• _What needs to be done_
Find the line with "und der Dokumentation" in the entries below, then reproduce it and every line after it down to and including the line with "BIDI-fähig. Standardmäßig erfolgt", exactly.

(Collection entries)
*** Begin section ***

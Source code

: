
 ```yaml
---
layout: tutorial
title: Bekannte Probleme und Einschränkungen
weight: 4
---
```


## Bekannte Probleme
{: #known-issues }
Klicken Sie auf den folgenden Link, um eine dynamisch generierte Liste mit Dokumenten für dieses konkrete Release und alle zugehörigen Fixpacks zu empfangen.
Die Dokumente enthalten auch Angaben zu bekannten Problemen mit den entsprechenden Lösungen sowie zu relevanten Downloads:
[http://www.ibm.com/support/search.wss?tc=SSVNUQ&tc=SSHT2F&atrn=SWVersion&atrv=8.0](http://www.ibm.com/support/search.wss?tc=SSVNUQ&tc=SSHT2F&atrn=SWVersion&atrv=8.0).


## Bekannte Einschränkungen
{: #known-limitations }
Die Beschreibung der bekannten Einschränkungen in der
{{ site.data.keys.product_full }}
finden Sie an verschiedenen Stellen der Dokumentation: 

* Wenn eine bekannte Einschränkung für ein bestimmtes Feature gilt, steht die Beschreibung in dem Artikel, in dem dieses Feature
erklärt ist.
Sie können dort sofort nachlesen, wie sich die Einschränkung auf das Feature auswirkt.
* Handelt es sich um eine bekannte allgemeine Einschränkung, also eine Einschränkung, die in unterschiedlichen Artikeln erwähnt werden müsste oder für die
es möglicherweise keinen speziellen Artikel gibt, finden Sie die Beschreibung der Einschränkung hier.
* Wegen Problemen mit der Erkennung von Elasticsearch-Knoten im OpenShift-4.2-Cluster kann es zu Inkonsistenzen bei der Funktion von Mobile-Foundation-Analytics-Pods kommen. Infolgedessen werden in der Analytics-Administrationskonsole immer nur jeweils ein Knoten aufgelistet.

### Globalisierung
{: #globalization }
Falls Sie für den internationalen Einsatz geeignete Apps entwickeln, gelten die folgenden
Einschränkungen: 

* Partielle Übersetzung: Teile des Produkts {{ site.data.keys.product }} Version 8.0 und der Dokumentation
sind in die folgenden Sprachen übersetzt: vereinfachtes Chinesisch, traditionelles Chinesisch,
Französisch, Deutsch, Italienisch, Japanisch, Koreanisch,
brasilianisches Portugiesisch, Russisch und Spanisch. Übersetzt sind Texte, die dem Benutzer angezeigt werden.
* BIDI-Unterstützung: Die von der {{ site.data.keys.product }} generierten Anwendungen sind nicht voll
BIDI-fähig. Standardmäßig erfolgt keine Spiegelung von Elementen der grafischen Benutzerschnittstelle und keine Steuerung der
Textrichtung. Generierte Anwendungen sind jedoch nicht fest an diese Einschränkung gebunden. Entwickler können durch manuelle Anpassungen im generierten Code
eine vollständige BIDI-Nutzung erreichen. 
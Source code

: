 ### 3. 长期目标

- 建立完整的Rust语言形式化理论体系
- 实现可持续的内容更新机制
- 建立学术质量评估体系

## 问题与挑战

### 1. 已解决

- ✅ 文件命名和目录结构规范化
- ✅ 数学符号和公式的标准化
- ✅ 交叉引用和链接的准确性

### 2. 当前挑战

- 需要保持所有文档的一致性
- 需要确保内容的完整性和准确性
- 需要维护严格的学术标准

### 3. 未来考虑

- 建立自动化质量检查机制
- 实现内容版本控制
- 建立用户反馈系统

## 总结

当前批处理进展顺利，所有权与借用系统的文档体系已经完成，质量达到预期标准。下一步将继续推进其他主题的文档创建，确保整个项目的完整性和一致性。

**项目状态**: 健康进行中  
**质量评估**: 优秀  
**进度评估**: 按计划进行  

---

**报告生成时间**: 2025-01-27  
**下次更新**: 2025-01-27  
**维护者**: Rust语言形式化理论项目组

*** End section ***
*** Begin section ***

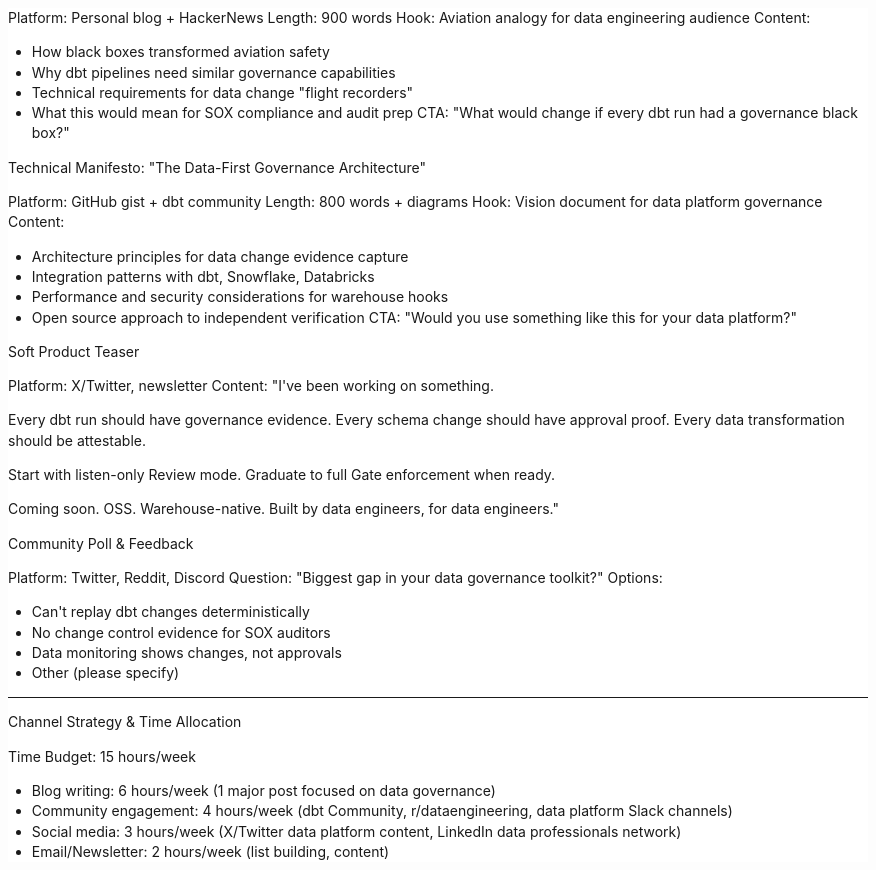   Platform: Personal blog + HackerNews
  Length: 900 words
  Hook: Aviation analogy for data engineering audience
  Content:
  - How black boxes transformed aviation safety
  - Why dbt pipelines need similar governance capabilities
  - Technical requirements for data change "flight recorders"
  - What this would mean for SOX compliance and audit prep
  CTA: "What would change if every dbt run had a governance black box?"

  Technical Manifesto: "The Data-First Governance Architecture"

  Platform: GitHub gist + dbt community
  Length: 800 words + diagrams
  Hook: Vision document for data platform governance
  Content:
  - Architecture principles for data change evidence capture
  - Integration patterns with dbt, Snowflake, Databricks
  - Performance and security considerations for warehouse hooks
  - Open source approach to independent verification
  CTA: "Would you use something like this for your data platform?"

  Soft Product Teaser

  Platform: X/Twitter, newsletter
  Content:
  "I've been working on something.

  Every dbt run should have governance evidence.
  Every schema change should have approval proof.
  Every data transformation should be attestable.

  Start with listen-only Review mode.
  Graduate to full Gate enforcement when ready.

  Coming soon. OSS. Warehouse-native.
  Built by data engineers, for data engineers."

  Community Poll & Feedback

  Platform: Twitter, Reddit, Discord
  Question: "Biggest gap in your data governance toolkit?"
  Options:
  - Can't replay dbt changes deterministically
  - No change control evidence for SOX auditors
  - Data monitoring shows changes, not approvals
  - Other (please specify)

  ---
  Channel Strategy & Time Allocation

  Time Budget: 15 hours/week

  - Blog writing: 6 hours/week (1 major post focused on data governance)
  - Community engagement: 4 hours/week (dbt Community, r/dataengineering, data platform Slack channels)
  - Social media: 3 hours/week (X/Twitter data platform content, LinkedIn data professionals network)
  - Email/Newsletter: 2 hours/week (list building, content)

*** End section ***

• _Answer section_
* Partielle Übersetzung: Teile des Produkts {{ site.data.keys.product }} Version 8.0 und der Dokumentation
sind in die folgenden Sprachen übersetzt: vereinfachtes Chinesisch, traditionelles Chinesisch,
Französisch, Deutsch, Italienisch, Japanisch, Koreanisch,
brasilianisches Portugiesisch, Russisch und Spanisch. Übersetzt sind Texte, die dem Benutzer angezeigt werden.
* BIDI-Unterstützung: Die von der {{ site.data.keys.product }} generierten Anwendungen sind nicht voll
BIDI-fähig. Standardmäßig erfolgt keine Spiegelung von Elementen der grafischen Benutzerschnittstelle und keine Steuerung der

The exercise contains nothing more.